No es de extrañar que hubiera algunos empresarios que bautizaran sus negocios con nombres religiosos. En la Glorieta de San Pedro, allá por el año de 1904, ya existía el establecimiento de ‘La Constancia’, que era conocido popularmente como la tienda de los beatos, por la estrecha vinculación que tenía con la Iglesia el propietario, Rafael J. Romero, y su familia. En Almería hubo dos negocios de coloniales con el nombre de ‘La Constancia’. El más antiguo data de las décadas finales del siglo diecinueve y estaba situado en la esquina de la actual calle del Conde Ofalia (antes del Teatro), con la calle  de Lachambre (antes de la Vega). Su propietario, Eduardo Crespo Vicens, tenía muy buen gusto para decorar los escaparates, sobre todo cuando los llenaba de los dátiles de Berbería que traía en exclusiva a la ciudad. 



La segunda tienda que se llamó ‘La Constancia’ está todavía presente en la memoria de muchos almerienses, ya que estuvo abierta hasta los años cincuenta, en la acera sur de la Plaza de San Pedro. A la entrada de la tienda había un cartel con un eslogan que decía: “La Constancia. Especialidad en cafés tostados, conservas de pescado, garbanzos legítimos de Castilla. Pureza en los artículos y exactitud en el peso”.



Otro establecimiento con nombre religioso era el del empresario Luis Morales, que en 1903 fundó la tienda de ‘La Milagrosa’. Era otro templo del comercio de comestibles, donde olía a los embutidos que le traían de los pueblos cuando comer morcilla o chorizo era un lujo sólo al alcance de unos pocos. El olor de los embutidos se mezclaba con el del atún y con el de los arenques que aplastados en cajas redondas de madera se exhibían junto a la puerta a modo de reclamo.



Por las tardes, el aroma del café recién tostado iba tomando las calles y los bancos de la Plaza Conde Ofalia se llenaban de gente, aunque sólo fuera para disfrutar del olor que dejaba el café. La tienda de Luis Morales daba a la Plaza Conde Ofalia y a la antigua calle del Ángel (hoy Antonio Ledesma), que todavía, después de la guerra, conservaba algunas de las casas de citas que tanta celebridad le dieron a aquel rincón de la ciudad.



En la calle de Castelar estaba el almacén de ultramarinos de ‘La Macarena’ y en los años de la posguerra abrieron otra tienda con nombre de santo: ‘Comestibles San Antonio’, de López Andrés.

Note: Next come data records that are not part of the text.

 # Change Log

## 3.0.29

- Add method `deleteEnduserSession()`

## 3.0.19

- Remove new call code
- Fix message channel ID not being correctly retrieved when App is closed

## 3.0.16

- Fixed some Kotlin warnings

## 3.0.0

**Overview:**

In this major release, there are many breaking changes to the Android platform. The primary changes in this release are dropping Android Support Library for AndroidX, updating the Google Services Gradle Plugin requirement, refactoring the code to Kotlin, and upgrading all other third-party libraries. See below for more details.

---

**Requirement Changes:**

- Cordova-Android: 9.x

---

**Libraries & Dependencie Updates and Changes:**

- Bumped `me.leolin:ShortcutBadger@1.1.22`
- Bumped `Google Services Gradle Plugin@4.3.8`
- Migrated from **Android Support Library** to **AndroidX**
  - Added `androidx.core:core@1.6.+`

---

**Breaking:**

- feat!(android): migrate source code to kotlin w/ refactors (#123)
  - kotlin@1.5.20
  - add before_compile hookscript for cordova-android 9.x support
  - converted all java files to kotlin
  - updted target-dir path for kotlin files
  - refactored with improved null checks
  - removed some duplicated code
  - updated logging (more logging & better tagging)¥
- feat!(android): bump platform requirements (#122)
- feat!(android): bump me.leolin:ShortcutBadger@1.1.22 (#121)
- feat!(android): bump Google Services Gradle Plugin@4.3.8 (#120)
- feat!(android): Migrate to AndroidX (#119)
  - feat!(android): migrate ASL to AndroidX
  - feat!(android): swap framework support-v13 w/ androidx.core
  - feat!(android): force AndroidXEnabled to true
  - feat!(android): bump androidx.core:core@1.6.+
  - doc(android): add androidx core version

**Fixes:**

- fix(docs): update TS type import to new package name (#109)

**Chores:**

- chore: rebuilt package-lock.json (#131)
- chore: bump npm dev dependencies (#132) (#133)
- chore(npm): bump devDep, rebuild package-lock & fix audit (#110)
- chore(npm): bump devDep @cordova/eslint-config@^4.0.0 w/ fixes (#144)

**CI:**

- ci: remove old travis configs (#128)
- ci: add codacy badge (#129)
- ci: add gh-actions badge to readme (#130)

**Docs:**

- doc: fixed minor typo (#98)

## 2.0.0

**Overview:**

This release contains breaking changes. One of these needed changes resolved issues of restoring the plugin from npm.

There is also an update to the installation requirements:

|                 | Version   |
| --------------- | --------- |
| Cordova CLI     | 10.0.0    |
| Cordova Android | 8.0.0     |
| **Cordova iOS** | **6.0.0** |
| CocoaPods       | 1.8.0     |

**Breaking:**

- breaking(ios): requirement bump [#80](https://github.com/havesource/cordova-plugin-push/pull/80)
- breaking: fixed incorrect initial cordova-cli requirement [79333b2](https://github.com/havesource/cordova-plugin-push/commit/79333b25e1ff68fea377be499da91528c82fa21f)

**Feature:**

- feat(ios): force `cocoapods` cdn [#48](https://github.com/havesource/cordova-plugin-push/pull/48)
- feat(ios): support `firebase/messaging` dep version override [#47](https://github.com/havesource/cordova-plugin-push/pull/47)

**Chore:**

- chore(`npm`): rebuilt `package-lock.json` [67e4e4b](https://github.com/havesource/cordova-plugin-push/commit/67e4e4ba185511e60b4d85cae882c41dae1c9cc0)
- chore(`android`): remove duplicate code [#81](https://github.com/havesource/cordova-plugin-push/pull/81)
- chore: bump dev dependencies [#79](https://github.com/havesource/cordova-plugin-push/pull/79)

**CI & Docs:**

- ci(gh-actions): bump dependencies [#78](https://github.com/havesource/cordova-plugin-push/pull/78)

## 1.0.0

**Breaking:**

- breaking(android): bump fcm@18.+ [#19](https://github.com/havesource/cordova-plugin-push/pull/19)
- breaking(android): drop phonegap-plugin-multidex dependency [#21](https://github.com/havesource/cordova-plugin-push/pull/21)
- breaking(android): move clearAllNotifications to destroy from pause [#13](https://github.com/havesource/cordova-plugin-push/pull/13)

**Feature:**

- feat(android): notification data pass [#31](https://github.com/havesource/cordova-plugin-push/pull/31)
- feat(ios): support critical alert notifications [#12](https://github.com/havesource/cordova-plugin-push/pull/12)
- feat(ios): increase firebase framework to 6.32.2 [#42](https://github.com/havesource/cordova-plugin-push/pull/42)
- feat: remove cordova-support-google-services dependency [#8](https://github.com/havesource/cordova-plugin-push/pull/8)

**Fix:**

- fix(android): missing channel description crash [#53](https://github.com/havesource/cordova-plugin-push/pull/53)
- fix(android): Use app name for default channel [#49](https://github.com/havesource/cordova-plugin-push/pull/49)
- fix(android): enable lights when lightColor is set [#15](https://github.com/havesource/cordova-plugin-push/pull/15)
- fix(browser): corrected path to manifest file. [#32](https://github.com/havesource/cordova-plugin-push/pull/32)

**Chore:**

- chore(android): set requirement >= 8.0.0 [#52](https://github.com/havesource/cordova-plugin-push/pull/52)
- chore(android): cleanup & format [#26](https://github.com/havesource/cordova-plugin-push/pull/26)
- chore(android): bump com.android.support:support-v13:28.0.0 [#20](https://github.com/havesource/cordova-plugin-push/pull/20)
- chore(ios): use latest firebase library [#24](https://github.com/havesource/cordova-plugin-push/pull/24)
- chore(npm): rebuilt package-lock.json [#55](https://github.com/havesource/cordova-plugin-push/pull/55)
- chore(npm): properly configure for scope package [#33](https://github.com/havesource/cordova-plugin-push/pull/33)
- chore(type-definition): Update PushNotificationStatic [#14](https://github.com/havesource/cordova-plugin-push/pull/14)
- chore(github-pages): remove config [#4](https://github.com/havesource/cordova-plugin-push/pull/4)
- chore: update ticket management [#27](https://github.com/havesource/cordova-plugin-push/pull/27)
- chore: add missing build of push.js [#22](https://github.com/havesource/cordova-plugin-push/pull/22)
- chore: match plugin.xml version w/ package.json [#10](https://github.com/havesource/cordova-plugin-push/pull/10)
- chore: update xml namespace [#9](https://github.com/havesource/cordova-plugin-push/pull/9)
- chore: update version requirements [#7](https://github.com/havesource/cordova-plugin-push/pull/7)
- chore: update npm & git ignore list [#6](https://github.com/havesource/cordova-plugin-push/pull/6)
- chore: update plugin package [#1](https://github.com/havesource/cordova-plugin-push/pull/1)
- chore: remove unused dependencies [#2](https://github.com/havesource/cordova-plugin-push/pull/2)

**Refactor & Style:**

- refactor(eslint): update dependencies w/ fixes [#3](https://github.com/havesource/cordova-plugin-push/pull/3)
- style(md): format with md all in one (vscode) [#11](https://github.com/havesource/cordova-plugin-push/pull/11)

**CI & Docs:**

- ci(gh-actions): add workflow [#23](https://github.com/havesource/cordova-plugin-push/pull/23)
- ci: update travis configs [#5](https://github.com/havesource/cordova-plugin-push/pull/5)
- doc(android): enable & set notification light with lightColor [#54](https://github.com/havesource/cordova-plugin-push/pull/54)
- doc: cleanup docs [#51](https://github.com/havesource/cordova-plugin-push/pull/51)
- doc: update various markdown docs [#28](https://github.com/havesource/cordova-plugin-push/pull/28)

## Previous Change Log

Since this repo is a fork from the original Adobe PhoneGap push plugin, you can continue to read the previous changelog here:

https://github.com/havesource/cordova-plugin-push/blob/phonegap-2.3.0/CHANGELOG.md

En el Paseo, justo al lado de los populares Almacenes ‘El Águila’, existió la tienda de ‘El Corazón de Jesús’, donde iban las madres de la ciudad y de la provincia a comprar el aceite de hígado de bacalao que era un reconocido reconstituyente.

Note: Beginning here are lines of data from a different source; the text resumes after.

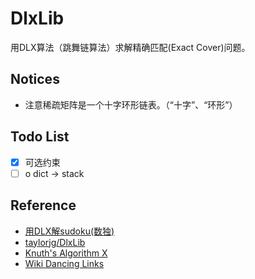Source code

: # DlxLib

用DLX算法（跳舞链算法）求解精确匹配(Exact Cover)问题。

## Notices

- 注意稀疏矩阵是一个十字环形链表。（“十字”、“环形”）

## Todo List

-[x] 可选约束
-[ ] o dict -> stack

## Reference

- [用DLX解sudoku(数独)](http://blog.gssxgss.me/use-dlx-to-solve-sudoku-1/)
- [taylorjg/DlxLib](https://github.com/taylorjg/DlxLib)
- [Knuth's Algorithm X](https://en.wikipedia.org/wiki/Knuth%27s_Algorithm_X)
- [Wiki Dancing Links](https://en.wikipedia.org/wiki/Dancing_Links)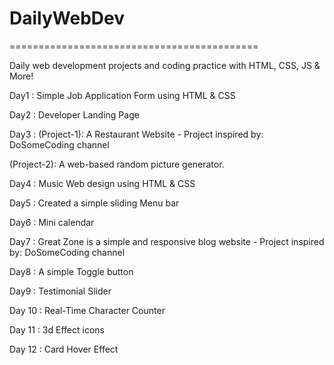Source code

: # DailyWebDev
===========================================

Daily web development projects and coding practice with HTML, CSS, JS & More!


Day1 : Simple Job Application Form using HTML & CSS

Day2 : Developer Landing Page 

Day3 :
(Project-1): A Restaurant Website - Project inspired by: DoSomeCoding channel

(Project-2): A web-based random picture generator.

Day4 : Music Web design using HTML & CSS 

Day5 : Created a simple sliding Menu bar 

Day6 : Mini calendar 

Day7 : Great Zone is a simple and responsive blog website -  Project inspired by: DoSomeCoding channel

Day8 : A simple Toggle button

Day9 : Testimonial Slider 

Day 10 : Real-Time Character Counter 

Day 11 : 3d Effect icons 

Day 12 : Card Hover Effect 
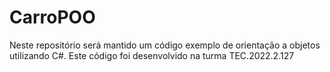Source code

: # CarroPOO
Neste repositório será mantido um código exemplo de orientação a objetos utilizando C#. Este código foi desenvolvido na turma TEC.2022.2.127
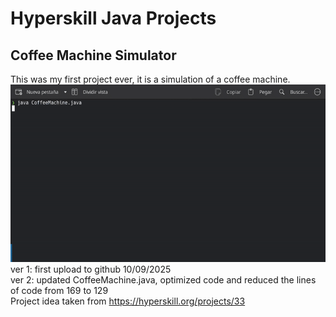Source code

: # Hyperskill Java Projects


## Coffee Machine Simulator
This was my first project ever, it is a simulation of a coffee machine.
![til](gif.gif)
ver 1: first upload to github 10/09/2025 <br>
ver 2: updated CoffeeMachine.java, optimized code and reduced the lines of code from 
169 to 129
<br>
Project idea taken from
https://hyperskill.org/projects/33
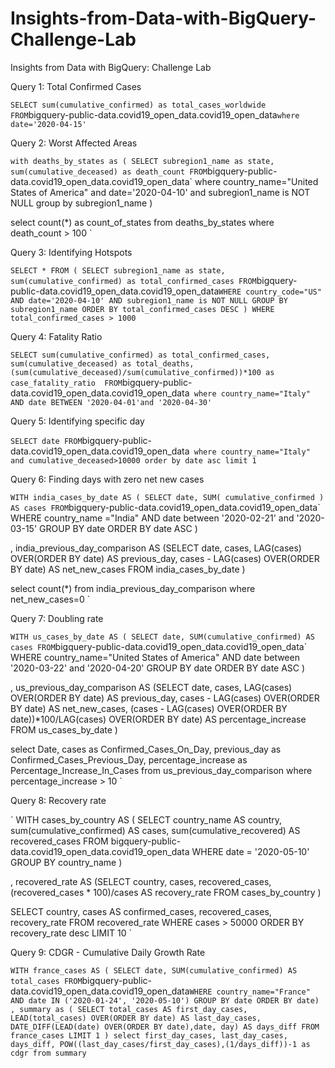 # Insights-from-Data-with-BigQuery-Challenge-Lab
Insights from Data with BigQuery: Challenge Lab


Query 1: Total Confirmed Cases

`
SELECT sum(cumulative_confirmed) as total_cases_worldwide FROM `bigquery-public-data.covid19_open_data.covid19_open_data` where date='2020-04-15'
`

Query 2: Worst Affected Areas

`
with deaths_by_states as (
SELECT subregion1_name as state, sum(cumulative_deceased) as death_count
FROM `bigquery-public-data.covid19_open_data.covid19_open_data` 
where country_name="United States of America" and date='2020-04-10' and subregion1_name is NOT NULL
group by subregion1_name
)

select count(*) as count_of_states
from deaths_by_states
where death_count > 100
`

Query 3: Identifying Hotspots

`
SELECT * FROM (
SELECT subregion1_name as state, sum(cumulative_confirmed) as total_confirmed_cases
FROM `bigquery-public-data.covid19_open_data.covid19_open_data`
WHERE country_code="US" AND date='2020-04-10' AND subregion1_name is NOT NULL
GROUP BY subregion1_name
ORDER BY total_confirmed_cases DESC ) WHERE total_confirmed_cases > 1000  
`

Query 4: Fatality Ratio

`
SELECT sum(cumulative_confirmed) as total_confirmed_cases, sum(cumulative_deceased) as total_deaths, (sum(cumulative_deceased)/sum(cumulative_confirmed))*100 as case_fatality_ratio 
FROM `bigquery-public-data.covid19_open_data.covid19_open_data` 
where country_name="Italy" AND date BETWEEN '2020-04-01'and '2020-04-30'
`

Query 5: Identifying specific day

`
SELECT date
FROM `bigquery-public-data.covid19_open_data.covid19_open_data` 
where country_name="Italy" and cumulative_deceased>10000
order by date asc
limit 1
`

Query 6: Finding days with zero net new cases

`
WITH india_cases_by_date AS (
  SELECT
    date,
    SUM( cumulative_confirmed ) AS cases
  FROM
    `bigquery-public-data.covid19_open_data.covid19_open_data`
  WHERE
    country_name ="India"
    AND date between '2020-02-21' and '2020-03-15'
  GROUP BY
    date
  ORDER BY
    date ASC 
 )
 
, india_previous_day_comparison AS 
(SELECT
  date,
  cases,
  LAG(cases) OVER(ORDER BY date) AS previous_day,
  cases - LAG(cases) OVER(ORDER BY date) AS net_new_cases
FROM india_cases_by_date
)

select count(*)
from india_previous_day_comparison
where net_new_cases=0
`

Query 7: Doubling rate

`
WITH us_cases_by_date AS (
  SELECT
    date,
    SUM(cumulative_confirmed) AS cases
  FROM
    `bigquery-public-data.covid19_open_data.covid19_open_data`
  WHERE
    country_name="United States of America"
    AND date between '2020-03-22' and '2020-04-20'
  GROUP BY
    date
  ORDER BY
    date ASC 
 )
 
, us_previous_day_comparison AS 
(SELECT
  date,
  cases,
  LAG(cases) OVER(ORDER BY date) AS previous_day,
  cases - LAG(cases) OVER(ORDER BY date) AS net_new_cases,
  (cases - LAG(cases) OVER(ORDER BY date))*100/LAG(cases) OVER(ORDER BY date) AS percentage_increase
FROM us_cases_by_date
)

select Date, cases as Confirmed_Cases_On_Day, previous_day as Confirmed_Cases_Previous_Day, percentage_increase as Percentage_Increase_In_Cases
from us_previous_day_comparison
where percentage_increase > 10
`

Query 8: Recovery rate

`
WITH cases_by_country AS (
  SELECT
    country_name AS country,
    sum(cumulative_confirmed) AS cases,
    sum(cumulative_recovered) AS recovered_cases
  FROM
    bigquery-public-data.covid19_open_data.covid19_open_data
  WHERE
    date = '2020-05-10'
  GROUP BY
    country_name
 )
 
, recovered_rate AS 
(SELECT
  country, cases, recovered_cases,
  (recovered_cases * 100)/cases AS recovery_rate
FROM cases_by_country
)

SELECT country, cases AS confirmed_cases, recovered_cases, recovery_rate
FROM recovered_rate
WHERE cases > 50000
ORDER BY recovery_rate desc
LIMIT 10
`

Query 9: CDGR - Cumulative Daily Growth Rate

`
WITH
  france_cases AS (
  SELECT
    date,
    SUM(cumulative_confirmed) AS total_cases
  FROM
    `bigquery-public-data.covid19_open_data.covid19_open_data`
  WHERE
    country_name="France"
    AND date IN ('2020-01-24',
      '2020-05-10')
  GROUP BY
    date
  ORDER BY
    date)
, summary as (
SELECT
  total_cases AS first_day_cases,
  LEAD(total_cases) OVER(ORDER BY date) AS last_day_cases,
  DATE_DIFF(LEAD(date) OVER(ORDER BY date),date, day) AS days_diff
FROM
  france_cases
LIMIT 1
)
select first_day_cases, last_day_cases, days_diff, POW((last_day_cases/first_day_cases),(1/days_diff))-1 as cdgr
from summary
`
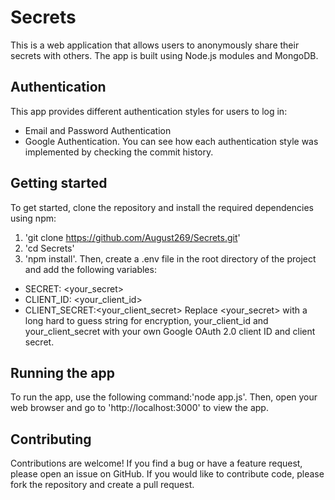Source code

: # Secrets
This is a web application that allows users to anonymously share their secrets with others. The app is built using Node.js modules and MongoDB.

## Authentication
This app provides different authentication styles for users to log in:
- Email and Password Authentication
- Google Authentication.
You can see how each authentication style was implemented by checking the commit history.

## Getting started
To get started, clone the repository and install the required dependencies using npm:
1. 'git clone https://github.com/August269/Secrets.git'
2. 'cd Secrets'
3. 'npm install'.
Then, create a .env file in the root directory of the project and add the following variables:
- SECRET: <your_secret>
- CLIENT_ID: <your_client_id>
- CLIENT_SECRET:<your_client_secret>
Replace <your_secret> with a long hard to guess string for encryption, your_client_id and your_client_secret with your own Google OAuth 2.0 client ID and client secret.

## Running the app
To run the app, use the following command:'node app.js'.
Then, open your web browser and go to 'http://localhost:3000' to view the app.

## Contributing
Contributions are welcome! If you find a bug or have a feature request, please open an issue on GitHub. If you would like to contribute code, please fork the repository and create a pull request.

Al margen de los negocios bautizados con nombres religiosos, otros establecimientos destacaban por tener nombres sugerentes que de por sí eran un atractivo para los clientes. A comienzos del siglo pasado existía en la calle de las Cruces una cooperativa que se llamaba ‘El Transvaal’. En la calle del Conde Ofalia estaba el almacén de ‘Las Antillas’. Su dueño, Francisco Caparrós Prados, era el concesionario de las galletas María. En la calle de las Tiendas había una tienda de ultramarinos que se llamaba ‘La Carpense’, que tenía una sucursal en la Circunvalación del Mercado, compitiendo en los años veinte con otro gran negocio del ramo, ‘La Fama’, de Francisco Cortés Salvador.


En el recuerdo siguen el almacén de Alemán y el de Góngora, y la importancia que tuvo en la calle de Granada y su entorno la gran tienda de ultramarinos de ‘La Colonial’, toda una referencia en los años de la posguerra, con sus altos techos de madera sembrados de embutidos y jamones, sus amplios expositores donde se apiñaban las latas hasta rozar el techo, tan ordenadas, tan quietas, que parecían formar parte de un decorado de cartón piedra.


El local disponía de un mostrador secundario que se utilizaba para despachar el aceite a granel y para la molienda del café. En un rincón estaba el frigorífico, que en los primeros tiempos funcionaba a base de barras de hielo. Al fondo aparecía una cortina de canutillo que daba acceso a la oficina, en  la que destacaban un teléfono negro de brillo metálico, una máquina de escribir ‘Continental’, un armario ropero y una mesa en la que el propietario atendía a los viajantes y llevaba la contabilidad.